South Africa, like other emerging markets, and the rest of the African continent has a critical need to attract foreign investment. The country is in a fortunate position of being among the highest ranking African nations in the World Bank’s ease of doing business ratings. This positions South Africa relatively well to attract foreign direct investment (FDI), as it means investors looking to Africa will likely perceive South Africa very favourably.
It is critical for South Africa to maintain its competitive investment edge, whilst at the same time, driving economic transformation. This is particularly acute given that the commodity cycle remains weak, and both the UK’s Brexit decision and the election of Donald Trump in the US have further contributed to uncertainty in investor sentiment. This could impact FDI into Africa, particularly given the strong role both the US and UK already play as a major investors in Africa.
Our latest EY Africa Attractiveness survey reflects South Africa first by FDI projects into Africa, amounting to $4.9bn for 2015, with the largest source of investment sourced from the US, followed by the UK, India, Germany and Italy. South Africa’s leading FDI position has held steady despite the need for multinationals to consider the country’s unique empowerment considerations and the cost of compliance with those regulations.
In terms of South Africa’s regulatory evolution, a recent Business Day article referred to a survey of European multinationals flagged concerns around the latest Broad-Based Black Economic Empowerment (‘B-BBEE’) scorecard requirements et al. This is despite the legislation attempting to address local ownership requirements and making them easier to meet.
Over the past three years, we have seen the South African B-BBEE legislative framework, which is aimed at redressing economic participation of black people, continuously evolve. The B-BBEE Codes of Good Practice provide for multinationals to address the Ownership pillar through an Equity Equivalent Investment Programme. Government has recognised that there are multinationals that have global practices preventing them from complying with the ownership element of B-BBEE through the traditional sale of shares to black South Africans, and has hence provided alternatives for measurement against this element.
The programme allows foreign-owned multinationals to claim ownership points by undertaking projects that are approved by the Minster of Trade and Industry as Equity Equivalent programmes. Through this initiative, companies can earn up to 25 qualifying ownership points based on 25 percent of the value of their South African based operations, paid over a 10 year period or less, or 4 percent of the turnover of the South African operation.
At EY, we strongly encourage active dialogue and collaboration, which is an action required to realise our country’s and continent’s possibilities. In this context, the relationship between government and business across many parts of the continent is not always as engaging and productive as it could and should be.
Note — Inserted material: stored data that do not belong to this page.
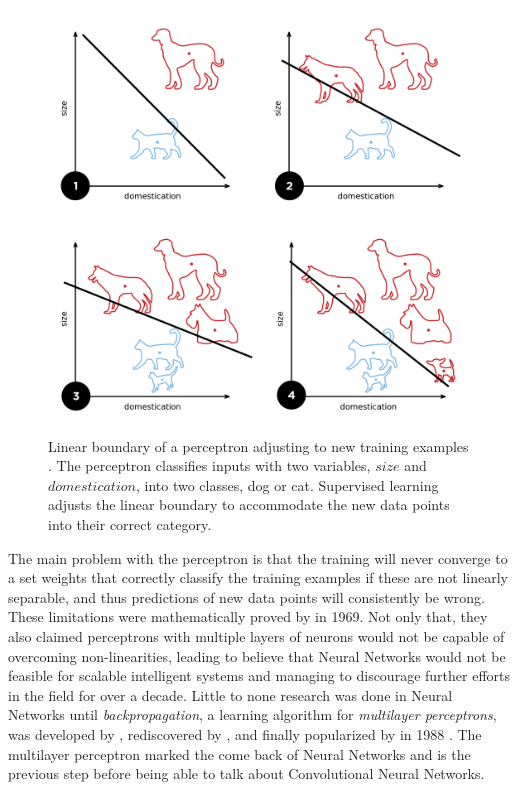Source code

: \begin{figure}[htb]
  \includegraphics[width=\textwidth]{gfx/perceptron-training}
  \caption{Linear boundary of a perceptron adjusting to new training examples \cite{Goodspeed2015}.
    The perceptron classifies inputs with two variables, $size$ and $domestication$, into two classes, dog or cat.
    Supervised learning adjusts the linear boundary to accommodate the new data points into their correct category.}
  \label{fig:sec:theory:perceptron-training}
\end{figure}

The main problem with the perceptron is that the training will never converge to a set weights that correctly classify the training examples if these are not linearly separable, and thus predictions of new data points will consistently be wrong.
These limitations were mathematically proved by \citet{Minsky1969} in 1969.
Not only that, they also claimed perceptrons with multiple layers of neurons would not be capable of overcoming non-linearities, leading to believe that Neural Networks would not be feasible for scalable intelligent systems and managing to discourage further efforts in the field for over a decade.
Little to none research was done in Neural Networks until \emph{backpropagation}, a learning algorithm for \emph{multilayer perceptrons}, was developed by \citet{Werbos1974}, rediscovered by \citet{Parker1985}, and finally popularized by \citet{Rumelhart1988} in 1988 \cite{Ruck1990}.
The multilayer perceptron marked the come back of Neural Networks and is the previous step before being able to talk about Convolutional Neural Networks.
Too often business is viewed as part of the problem.
In contrast, government and business, both local and international, need to become partners both in embracing a philosophy of shared value and driving a common agenda of inclusive, sustainable growth. We have seen in recent times collaboration with government and business in the interests of the community at large, achieving great milestones across the continent. Partnership, co-operation and collaboration across the private, public and social sectors could be a powerful force for transformative change and growth.